In late 1932 or early 1933 Lysaght went to England. After completing research at Rothamsted Experimental Station in Hertfordshire, she graduated PhD in 1935 from the University of London with a thesis on the nematode parasites of thrips. From 1935 to 1938 she was at the Plymouth laboratory of the Marine Biological Association of the United Kingdom and also worked as an abstractor at the Imperial Institute of Entomology. Between 1936 and 1943 she published five papers in parasitology, including two papers on trematode parasites of gastropods.
During the Second World War Lysaght lectured at the university colleges of Hull and Nottingham and worked in the Ministry of Information in the China section. This latter work led to a post with the British Council in 1945–46. She took charge there of the supply of scientific and technical books to Chinese universities and scientific institutions through the office of Joseph Needham in Chungking (Chongqing).
In 1947–48 Lysaght was employed as assistant editor on the zoology section of Chambers’s encyclopaedia. There she met Norman Kinnear, the ornithologist and director of the British Museum, who encouraged her to work on birds and bird illustration. Years of research culminated in The book of birds: five centuries of bird illustration , which was finally published in 1975.
At the end of 1948 Lysaght took a year’s leave to visit her mother in New Zealand. While staying with the Beagleholes in Wellington she found in the Alexander Turnbull Library a transcript of Joseph Banks’s Endeavour journal that had been made for his friend Constantine Phipps. The discovery strengthened Lysaght’s resolve to study and make better known the writing of Banks. By then Beaglehole had been invited to edit James Cook’s journals and Banks’s journal, and he suggested that Averil might provide the natural history notes. Working with Beaglehole as editor, she went on to help with the scientific annotation of the first two volumes of The journals of Captain James Cook (1955, 1961) and The Endeavour journal of Joseph Banks (1962).
Lysaght was a talented artist, a gift that apparently first developed at Nottingham and later at St Martin’s School of Art in London. Her interest helped in her studies on the art of the early Pacific explorers, and also for The book of birds. In 1962 she held a solo exhibition in Leicester, where most of her paintings were on Siamese paper made from the fibres of the daphne bush. Her other interests included cooking and gardening, using garnishes ‘from her own garden, which she cultivated, as she did her study, as a uniquely ordered disarray of treasures’.
In 1971 Lysaght’s monumental Joseph Banks in Newfoundland and Labrador, 1766 was published. It was the culmination of 20 years’ painstaking research and resulted in 1979 in the award of an honorary DLitt from the Memorial University of Newfoundland. This and The book of birds were her major contributions to scholarship. She intended to use the Banks work and smaller scholarly articles as the foundation for a life of Joseph Banks, but it was never completed.
From 1973 Averil Lysaght worked from the Lyon Playfair Library at the Imperial College of Science and Technology in London.
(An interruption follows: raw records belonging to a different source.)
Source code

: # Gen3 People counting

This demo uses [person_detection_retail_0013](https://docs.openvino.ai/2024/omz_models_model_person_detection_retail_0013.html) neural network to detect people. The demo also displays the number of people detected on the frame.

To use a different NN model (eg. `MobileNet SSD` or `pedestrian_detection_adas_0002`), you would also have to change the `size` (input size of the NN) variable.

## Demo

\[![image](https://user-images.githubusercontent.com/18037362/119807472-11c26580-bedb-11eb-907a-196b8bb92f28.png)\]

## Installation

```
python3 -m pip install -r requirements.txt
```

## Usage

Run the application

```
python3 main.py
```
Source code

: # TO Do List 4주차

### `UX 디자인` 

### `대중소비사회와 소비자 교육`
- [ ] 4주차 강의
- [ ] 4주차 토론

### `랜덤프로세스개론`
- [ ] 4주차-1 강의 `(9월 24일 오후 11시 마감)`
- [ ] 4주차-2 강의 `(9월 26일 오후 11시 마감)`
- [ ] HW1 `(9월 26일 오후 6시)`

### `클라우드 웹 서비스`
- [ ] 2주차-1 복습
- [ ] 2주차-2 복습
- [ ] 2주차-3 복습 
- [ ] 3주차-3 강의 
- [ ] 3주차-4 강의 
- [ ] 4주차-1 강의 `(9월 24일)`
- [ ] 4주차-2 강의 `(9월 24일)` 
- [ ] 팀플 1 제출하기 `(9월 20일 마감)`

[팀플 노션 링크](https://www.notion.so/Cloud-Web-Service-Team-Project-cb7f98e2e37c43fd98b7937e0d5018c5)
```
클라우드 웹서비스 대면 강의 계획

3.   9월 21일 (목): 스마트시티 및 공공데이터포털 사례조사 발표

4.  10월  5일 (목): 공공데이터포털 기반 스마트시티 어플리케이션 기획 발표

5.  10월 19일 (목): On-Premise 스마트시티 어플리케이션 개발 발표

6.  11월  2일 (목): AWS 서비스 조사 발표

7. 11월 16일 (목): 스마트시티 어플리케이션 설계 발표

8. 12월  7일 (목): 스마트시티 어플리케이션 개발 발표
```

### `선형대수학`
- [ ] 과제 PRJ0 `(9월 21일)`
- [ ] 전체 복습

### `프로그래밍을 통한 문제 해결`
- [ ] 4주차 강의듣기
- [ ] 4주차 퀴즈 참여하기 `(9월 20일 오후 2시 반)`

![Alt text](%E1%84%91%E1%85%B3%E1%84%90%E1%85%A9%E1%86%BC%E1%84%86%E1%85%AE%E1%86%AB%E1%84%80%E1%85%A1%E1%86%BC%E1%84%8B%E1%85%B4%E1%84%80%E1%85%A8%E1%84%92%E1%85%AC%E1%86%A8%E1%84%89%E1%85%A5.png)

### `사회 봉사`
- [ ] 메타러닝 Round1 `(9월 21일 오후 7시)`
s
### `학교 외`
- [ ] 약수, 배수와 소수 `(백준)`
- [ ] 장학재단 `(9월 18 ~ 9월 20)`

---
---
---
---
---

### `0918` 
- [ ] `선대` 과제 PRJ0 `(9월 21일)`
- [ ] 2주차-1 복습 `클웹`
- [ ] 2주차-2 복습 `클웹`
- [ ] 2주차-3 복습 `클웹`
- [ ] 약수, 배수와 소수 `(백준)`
In this congenial environment she had a productive association with Genesis Publications: she was involved with the publication of facsimile editions of the journals of Banks and Cook, and wrote or edited scholarly introductions. She never married, and died in London on 21 August 1981.
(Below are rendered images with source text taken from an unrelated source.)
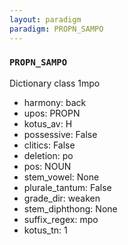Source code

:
 ```yaml
---
layout: paradigm
paradigm: PROPN_SAMPO
---
```

### ` PROPN_SAMPO `

Dictionary class 1mpo
* harmony: back
* upos: PROPN
* kotus_av: H
* possessive: False
* clitics: False
* deletion: po
* pos: NOUN
* stem_vowel: None
* plurale_tantum: False
* grade_dir: weaken
* stem_diphthong: None
* suffix_regex: mpo
* kotus_tn: 1
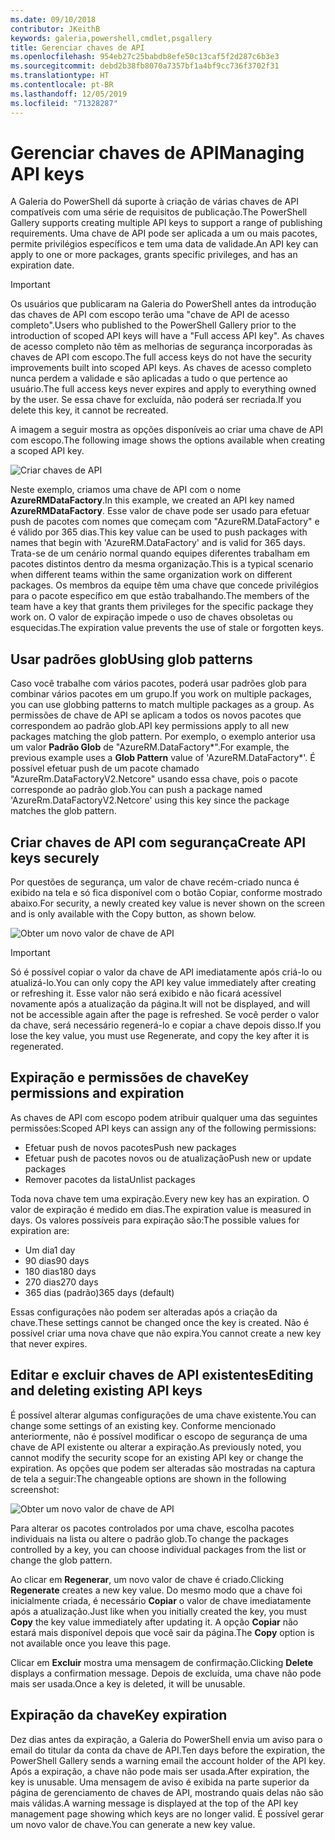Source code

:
 ```yaml
---
ms.date: 09/10/2018
contributor: JKeithB
keywords: galeria,powershell,cmdlet,psgallery
title: Gerenciar chaves de API
ms.openlocfilehash: 954eb27c25babdb8efe50c13caf5f2d287c6b3e3
ms.sourcegitcommit: debd2b38fb8070a7357bf1a4bf9cc736f3702f31
ms.translationtype: HT
ms.contentlocale: pt-BR
ms.lasthandoff: 12/05/2019
ms.locfileid: "71328287"
---
```

# <a name="managing-api-keys"></a><span data-ttu-id="1c656-103">Gerenciar chaves de API</span><span class="sxs-lookup"><span data-stu-id="1c656-103">Managing API keys</span></span>

<span data-ttu-id="1c656-104">A Galeria do PowerShell dá suporte à criação de várias chaves de API compatíveis com uma série de requisitos de publicação.</span><span class="sxs-lookup"><span data-stu-id="1c656-104">The PowerShell Gallery supports creating multiple API keys to support a range of publishing requirements.</span></span> <span data-ttu-id="1c656-105">Uma chave de API pode ser aplicada a um ou mais pacotes, permite privilégios específicos e tem uma data de validade.</span><span class="sxs-lookup"><span data-stu-id="1c656-105">An API key can apply to one or more packages, grants specific privileges, and has an expiration date.</span></span>

> [!IMPORTANT]
> <span data-ttu-id="1c656-106">Os usuários que publicaram na Galeria do PowerShell antes da introdução das chaves de API com escopo terão uma "chave de API de acesso completo".</span><span class="sxs-lookup"><span data-stu-id="1c656-106">Users who published to the PowerShell Gallery prior to the introduction of scoped API keys will have a "Full access API key".</span></span> <span data-ttu-id="1c656-107">As chaves de acesso completo não têm as melhorias de segurança incorporadas às chaves de API com escopo.</span><span class="sxs-lookup"><span data-stu-id="1c656-107">The full access keys do not have the security improvements built into scoped API keys.</span></span> <span data-ttu-id="1c656-108">As chaves de acesso completo nunca perdem a validade e são aplicadas a tudo o que pertence ao usuário.</span><span class="sxs-lookup"><span data-stu-id="1c656-108">The full access keys never expires and apply to everything owned by the user.</span></span> <span data-ttu-id="1c656-109">Se essa chave for excluída, não poderá ser recriada.</span><span class="sxs-lookup"><span data-stu-id="1c656-109">If you delete this key, it cannot be recreated.</span></span>

<span data-ttu-id="1c656-110">A imagem a seguir mostra as opções disponíveis ao criar uma chave de API com escopo.</span><span class="sxs-lookup"><span data-stu-id="1c656-110">The following image shows the options available when creating a scoped API key.</span></span>

![Criar chaves de API](../../Images/PSGallery_KeyScoped.png)

<span data-ttu-id="1c656-112">Neste exemplo, criamos uma chave de API com o nome **AzureRMDataFactory**.</span><span class="sxs-lookup"><span data-stu-id="1c656-112">In this example, we created an API key named **AzureRMDataFactory**.</span></span> <span data-ttu-id="1c656-113">Esse valor de chave pode ser usado para efetuar push de pacotes com nomes que começam com "AzureRM.DataFactory" e é válido por 365 dias.</span><span class="sxs-lookup"><span data-stu-id="1c656-113">This key value can be used to push packages with names that begin with 'AzureRM.DataFactory' and is valid for 365 days.</span></span> <span data-ttu-id="1c656-114">Trata-se de um cenário normal quando equipes diferentes trabalham em pacotes distintos dentro da mesma organização.</span><span class="sxs-lookup"><span data-stu-id="1c656-114">This is a typical scenario when different teams within the same organization work on different packages.</span></span> <span data-ttu-id="1c656-115">Os membros da equipe têm uma chave que concede privilégios para o pacote específico em que estão trabalhando.</span><span class="sxs-lookup"><span data-stu-id="1c656-115">The members of the team have a key that grants them privileges for the specific package they work on.</span></span>
<span data-ttu-id="1c656-116">O valor de expiração impede o uso de chaves obsoletas ou esquecidas.</span><span class="sxs-lookup"><span data-stu-id="1c656-116">The expiration value prevents the use of stale or forgotten keys.</span></span>

## <a name="using-glob-patterns"></a><span data-ttu-id="1c656-117">Usar padrões glob</span><span class="sxs-lookup"><span data-stu-id="1c656-117">Using glob patterns</span></span>

<span data-ttu-id="1c656-118">Caso você trabalhe com vários pacotes, poderá usar padrões glob para combinar vários pacotes em um grupo.</span><span class="sxs-lookup"><span data-stu-id="1c656-118">If you work on multiple packages, you can use globbing patterns to match multiple packages as a group.</span></span> <span data-ttu-id="1c656-119">As permissões de chave de API se aplicam a todos os novos pacotes que correspondem ao padrão glob.</span><span class="sxs-lookup"><span data-stu-id="1c656-119">API key permissions apply to all new packages matching the glob pattern.</span></span> <span data-ttu-id="1c656-120">Por exemplo, o exemplo anterior usa um valor **Padrão Glob** de "AzureRM.DataFactory\*".</span><span class="sxs-lookup"><span data-stu-id="1c656-120">For example, the previous example uses a **Glob Pattern** value of 'AzureRM.DataFactory\*'.</span></span> <span data-ttu-id="1c656-121">É possível efetuar push de um pacote chamado "AzureRm.DataFactoryV2.Netcore" usando essa chave, pois o pacote corresponde ao padrão glob.</span><span class="sxs-lookup"><span data-stu-id="1c656-121">You can push a package named 'AzureRm.DataFactoryV2.Netcore' using this key since the package matches the glob pattern.</span></span>

## <a name="create-api-keys-securely"></a><span data-ttu-id="1c656-122">Criar chaves de API com segurança</span><span class="sxs-lookup"><span data-stu-id="1c656-122">Create API keys securely</span></span>

<span data-ttu-id="1c656-123">Por questões de segurança, um valor de chave recém-criado nunca é exibido na tela e só fica disponível com o botão Copiar, conforme mostrado abaixo.</span><span class="sxs-lookup"><span data-stu-id="1c656-123">For security, a newly created key value is never shown on the screen and is only available with the Copy button, as shown below.</span></span>

![Obter um novo valor de chave de API](../../Images/PSGallery_CopyCreatedKey.png)

> [!IMPORTANT]
> <span data-ttu-id="1c656-125">Só é possível copiar o valor da chave de API imediatamente após criá-lo ou atualizá-lo.</span><span class="sxs-lookup"><span data-stu-id="1c656-125">You can only copy the API key value immediately after creating or refreshing it.</span></span> <span data-ttu-id="1c656-126">Esse valor não será exibido e não ficará acessível novamente após a atualização da página.</span><span class="sxs-lookup"><span data-stu-id="1c656-126">It will not be displayed, and will not be accessible again after the page is refreshed.</span></span> <span data-ttu-id="1c656-127">Se você perder o valor da chave, será necessário regenerá-lo e copiar a chave depois disso.</span><span class="sxs-lookup"><span data-stu-id="1c656-127">If you lose the key value, you must use Regenerate, and copy the key after it is regenerated.</span></span>

## <a name="key-permissions-and-expiration"></a><span data-ttu-id="1c656-128">Expiração e permissões de chave</span><span class="sxs-lookup"><span data-stu-id="1c656-128">Key permissions and expiration</span></span>

<span data-ttu-id="1c656-129">As chaves de API com escopo podem atribuir qualquer uma das seguintes permissões:</span><span class="sxs-lookup"><span data-stu-id="1c656-129">Scoped API keys can assign any of the following permissions:</span></span>

- <span data-ttu-id="1c656-130">Efetuar push de novos pacotes</span><span class="sxs-lookup"><span data-stu-id="1c656-130">Push new packages</span></span>
- <span data-ttu-id="1c656-131">Efetuar push de pacotes novos ou de atualização</span><span class="sxs-lookup"><span data-stu-id="1c656-131">Push new or update packages</span></span>
- <span data-ttu-id="1c656-132">Remover pacotes da lista</span><span class="sxs-lookup"><span data-stu-id="1c656-132">Unlist packages</span></span>

<span data-ttu-id="1c656-133">Toda nova chave tem uma expiração.</span><span class="sxs-lookup"><span data-stu-id="1c656-133">Every new key has an expiration.</span></span> <span data-ttu-id="1c656-134">O valor de expiração é medido em dias.</span><span class="sxs-lookup"><span data-stu-id="1c656-134">The expiration value is measured in days.</span></span> <span data-ttu-id="1c656-135">Os valores possíveis para expiração são:</span><span class="sxs-lookup"><span data-stu-id="1c656-135">The possible values for expiration are:</span></span>

- <span data-ttu-id="1c656-136">Um dia</span><span class="sxs-lookup"><span data-stu-id="1c656-136">1 day</span></span>
- <span data-ttu-id="1c656-137">90 dias</span><span class="sxs-lookup"><span data-stu-id="1c656-137">90 days</span></span>
- <span data-ttu-id="1c656-138">180 dias</span><span class="sxs-lookup"><span data-stu-id="1c656-138">180 days</span></span>
- <span data-ttu-id="1c656-139">270 dias</span><span class="sxs-lookup"><span data-stu-id="1c656-139">270 days</span></span>
- <span data-ttu-id="1c656-140">365 dias (padrão)</span><span class="sxs-lookup"><span data-stu-id="1c656-140">365 days (default)</span></span>

<span data-ttu-id="1c656-141">Essas configurações não podem ser alteradas após a criação da chave.</span><span class="sxs-lookup"><span data-stu-id="1c656-141">These settings cannot be changed once the key is created.</span></span> <span data-ttu-id="1c656-142">Não é possível criar uma nova chave que não expira.</span><span class="sxs-lookup"><span data-stu-id="1c656-142">You cannot create a new key that never expires.</span></span>

## <a name="editing-and-deleting-existing-api-keys"></a><span data-ttu-id="1c656-143">Editar e excluir chaves de API existentes</span><span class="sxs-lookup"><span data-stu-id="1c656-143">Editing and deleting existing API keys</span></span>

<span data-ttu-id="1c656-144">É possível alterar algumas configurações de uma chave existente.</span><span class="sxs-lookup"><span data-stu-id="1c656-144">You can change some settings of an existing key.</span></span> <span data-ttu-id="1c656-145">Conforme mencionado anteriormente, não é possível modificar o escopo de segurança de uma chave de API existente ou alterar a expiração.</span><span class="sxs-lookup"><span data-stu-id="1c656-145">As previously noted, you cannot modify the security scope for an existing API key or change the expiration.</span></span> <span data-ttu-id="1c656-146">As opções que podem ser alteradas são mostradas na captura de tela a seguir:</span><span class="sxs-lookup"><span data-stu-id="1c656-146">The changeable options are shown in the following screenshot:</span></span>

![Obter um novo valor de chave de API](../../Images/PSGallery_EditAPIKey.png)

<span data-ttu-id="1c656-148">Para alterar os pacotes controlados por uma chave, escolha pacotes individuais na lista ou altere o padrão glob.</span><span class="sxs-lookup"><span data-stu-id="1c656-148">To change the packages controlled by a key, you can choose individual packages from the list or change the glob pattern.</span></span>

<span data-ttu-id="1c656-149">Ao clicar em **Regenerar**, um novo valor de chave é criado.</span><span class="sxs-lookup"><span data-stu-id="1c656-149">Clicking **Regenerate** creates a new key value.</span></span> <span data-ttu-id="1c656-150">Do mesmo modo que a chave foi inicialmente criada, é necessário **Copiar** o valor de chave imediatamente após a atualização.</span><span class="sxs-lookup"><span data-stu-id="1c656-150">Just like when you initially created the key, you must **Copy** the key value immediately after updating it.</span></span> <span data-ttu-id="1c656-151">A opção **Copiar** não estará mais disponível depois que você sair da página.</span><span class="sxs-lookup"><span data-stu-id="1c656-151">The **Copy** option is not available once you leave this page.</span></span>

<span data-ttu-id="1c656-152">Clicar em **Excluir** mostra uma mensagem de confirmação.</span><span class="sxs-lookup"><span data-stu-id="1c656-152">Clicking **Delete** displays a confirmation message.</span></span> <span data-ttu-id="1c656-153">Depois de excluída, uma chave não pode mais ser usada.</span><span class="sxs-lookup"><span data-stu-id="1c656-153">Once a key is deleted, it will be unusable.</span></span>

## <a name="key-expiration"></a><span data-ttu-id="1c656-154">Expiração da chave</span><span class="sxs-lookup"><span data-stu-id="1c656-154">Key expiration</span></span>

<span data-ttu-id="1c656-155">Dez dias antes da expiração, a Galeria do PowerShell envia um aviso para o email do titular da conta da chave de API.</span><span class="sxs-lookup"><span data-stu-id="1c656-155">Ten days before the expiration, the PowerShell Gallery sends a warning email the account holder of the API key.</span></span> <span data-ttu-id="1c656-156">Após a expiração, a chave não pode mais ser usada.</span><span class="sxs-lookup"><span data-stu-id="1c656-156">After expiration, the key is unusable.</span></span> <span data-ttu-id="1c656-157">Uma mensagem de aviso é exibida na parte superior da página de gerenciamento de chaves de API, mostrando quais delas não são mais válidas.</span><span class="sxs-lookup"><span data-stu-id="1c656-157">A warning message is displayed at the top of the API key management page showing which keys are no longer valid.</span></span> <span data-ttu-id="1c656-158">É possível gerar um novo valor de chave.</span><span class="sxs-lookup"><span data-stu-id="1c656-158">You can generate a new key value.</span></span>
It has been said that Lysaght’s work was disadvantaged through her not having a tenured position: her scholarship was supported by largely inadequate grants from a variety of sources, and from a small private income from her father’s farm. However, this rather precarious financial independence gave her the freedom to be her own fiercely independent boss. She worked tirelessly in her research, from which she obtained great enjoyment, and she retained a perennial enthusiasm.